YOUR ASSIGNMENT:
Pull every line that includes the word "size" out of the data below and copy it.

DATASET EXTRACT:
____________________

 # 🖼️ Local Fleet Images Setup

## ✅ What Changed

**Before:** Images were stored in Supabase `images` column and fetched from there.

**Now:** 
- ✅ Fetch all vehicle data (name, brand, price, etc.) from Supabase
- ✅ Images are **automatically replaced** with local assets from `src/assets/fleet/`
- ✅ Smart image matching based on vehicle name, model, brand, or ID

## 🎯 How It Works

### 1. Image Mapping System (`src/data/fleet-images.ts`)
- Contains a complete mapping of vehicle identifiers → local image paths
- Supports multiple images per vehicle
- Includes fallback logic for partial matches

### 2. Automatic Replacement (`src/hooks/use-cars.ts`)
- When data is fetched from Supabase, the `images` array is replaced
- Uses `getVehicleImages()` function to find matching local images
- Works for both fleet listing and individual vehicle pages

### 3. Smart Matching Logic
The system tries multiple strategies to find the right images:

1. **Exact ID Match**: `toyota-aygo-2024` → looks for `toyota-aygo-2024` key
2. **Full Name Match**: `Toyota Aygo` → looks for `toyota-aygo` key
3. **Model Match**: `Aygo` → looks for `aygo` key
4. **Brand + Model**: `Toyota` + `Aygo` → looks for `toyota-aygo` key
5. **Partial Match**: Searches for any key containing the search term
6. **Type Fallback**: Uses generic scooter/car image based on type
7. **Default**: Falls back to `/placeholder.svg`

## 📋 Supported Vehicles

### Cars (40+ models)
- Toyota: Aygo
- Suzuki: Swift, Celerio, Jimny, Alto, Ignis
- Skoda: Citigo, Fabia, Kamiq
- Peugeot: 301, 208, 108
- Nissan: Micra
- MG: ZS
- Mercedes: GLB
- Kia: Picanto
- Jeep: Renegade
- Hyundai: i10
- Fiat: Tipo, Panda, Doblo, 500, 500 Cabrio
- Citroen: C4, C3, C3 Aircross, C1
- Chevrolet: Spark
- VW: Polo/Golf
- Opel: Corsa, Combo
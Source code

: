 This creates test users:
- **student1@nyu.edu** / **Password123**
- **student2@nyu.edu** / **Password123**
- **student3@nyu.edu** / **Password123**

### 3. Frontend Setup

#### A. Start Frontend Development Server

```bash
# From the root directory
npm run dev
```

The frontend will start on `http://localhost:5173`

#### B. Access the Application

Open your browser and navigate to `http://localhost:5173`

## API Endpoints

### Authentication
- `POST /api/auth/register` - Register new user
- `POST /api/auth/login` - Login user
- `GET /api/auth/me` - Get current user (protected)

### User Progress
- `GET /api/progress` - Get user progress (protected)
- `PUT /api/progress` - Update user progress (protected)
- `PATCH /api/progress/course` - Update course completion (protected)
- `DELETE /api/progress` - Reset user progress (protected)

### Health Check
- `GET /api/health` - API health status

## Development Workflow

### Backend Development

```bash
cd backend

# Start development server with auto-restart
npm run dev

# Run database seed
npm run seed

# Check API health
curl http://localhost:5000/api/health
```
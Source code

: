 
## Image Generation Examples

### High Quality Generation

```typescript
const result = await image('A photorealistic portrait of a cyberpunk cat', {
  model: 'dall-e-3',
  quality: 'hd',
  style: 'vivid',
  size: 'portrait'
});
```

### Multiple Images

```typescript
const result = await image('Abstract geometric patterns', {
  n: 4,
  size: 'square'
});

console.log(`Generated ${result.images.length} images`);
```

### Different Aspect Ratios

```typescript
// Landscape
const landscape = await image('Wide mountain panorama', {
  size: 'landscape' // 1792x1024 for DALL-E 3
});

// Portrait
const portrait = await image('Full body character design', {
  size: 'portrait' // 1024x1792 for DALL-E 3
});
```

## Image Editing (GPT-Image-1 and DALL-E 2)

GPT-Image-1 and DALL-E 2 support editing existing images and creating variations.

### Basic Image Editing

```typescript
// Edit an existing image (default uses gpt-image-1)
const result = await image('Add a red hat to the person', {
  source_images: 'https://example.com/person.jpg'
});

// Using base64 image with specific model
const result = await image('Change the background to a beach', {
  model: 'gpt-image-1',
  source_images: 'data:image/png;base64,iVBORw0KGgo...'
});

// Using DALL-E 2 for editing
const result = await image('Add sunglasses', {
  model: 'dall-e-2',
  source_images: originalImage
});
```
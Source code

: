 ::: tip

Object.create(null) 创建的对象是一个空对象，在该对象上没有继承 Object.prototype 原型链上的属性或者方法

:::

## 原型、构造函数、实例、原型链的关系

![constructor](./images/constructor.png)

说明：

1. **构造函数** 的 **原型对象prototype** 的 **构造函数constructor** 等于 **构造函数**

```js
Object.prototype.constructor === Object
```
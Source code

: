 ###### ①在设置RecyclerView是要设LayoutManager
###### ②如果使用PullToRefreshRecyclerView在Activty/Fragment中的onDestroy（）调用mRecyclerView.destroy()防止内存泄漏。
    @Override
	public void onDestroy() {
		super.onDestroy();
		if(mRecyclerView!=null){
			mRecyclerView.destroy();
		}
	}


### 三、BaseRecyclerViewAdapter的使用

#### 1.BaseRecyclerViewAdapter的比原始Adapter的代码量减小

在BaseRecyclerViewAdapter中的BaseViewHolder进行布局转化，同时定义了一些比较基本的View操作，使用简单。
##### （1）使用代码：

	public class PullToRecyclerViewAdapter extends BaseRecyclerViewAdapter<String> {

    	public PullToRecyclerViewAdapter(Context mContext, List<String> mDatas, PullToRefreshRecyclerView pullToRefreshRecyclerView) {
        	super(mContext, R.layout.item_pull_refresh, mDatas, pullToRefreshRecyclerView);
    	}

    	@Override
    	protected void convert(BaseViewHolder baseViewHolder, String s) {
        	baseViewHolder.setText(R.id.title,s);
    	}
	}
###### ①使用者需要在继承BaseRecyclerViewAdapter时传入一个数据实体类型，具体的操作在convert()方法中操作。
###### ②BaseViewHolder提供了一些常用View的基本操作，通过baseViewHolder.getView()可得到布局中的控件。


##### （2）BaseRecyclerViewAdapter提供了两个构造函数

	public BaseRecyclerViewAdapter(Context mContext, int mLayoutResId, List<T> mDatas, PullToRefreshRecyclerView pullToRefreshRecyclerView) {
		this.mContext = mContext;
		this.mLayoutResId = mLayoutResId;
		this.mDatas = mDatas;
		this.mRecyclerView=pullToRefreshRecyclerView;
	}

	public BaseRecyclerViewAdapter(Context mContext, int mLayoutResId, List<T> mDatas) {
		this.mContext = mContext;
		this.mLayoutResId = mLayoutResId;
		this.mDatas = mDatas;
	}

____________________

SOLUTION:
  size: 'portrait'
  size: 'square'
  size: 'landscape' // 1792x1024 for DALL-E 3
  size: 'portrait' // 1024x1792 for DALL-E 3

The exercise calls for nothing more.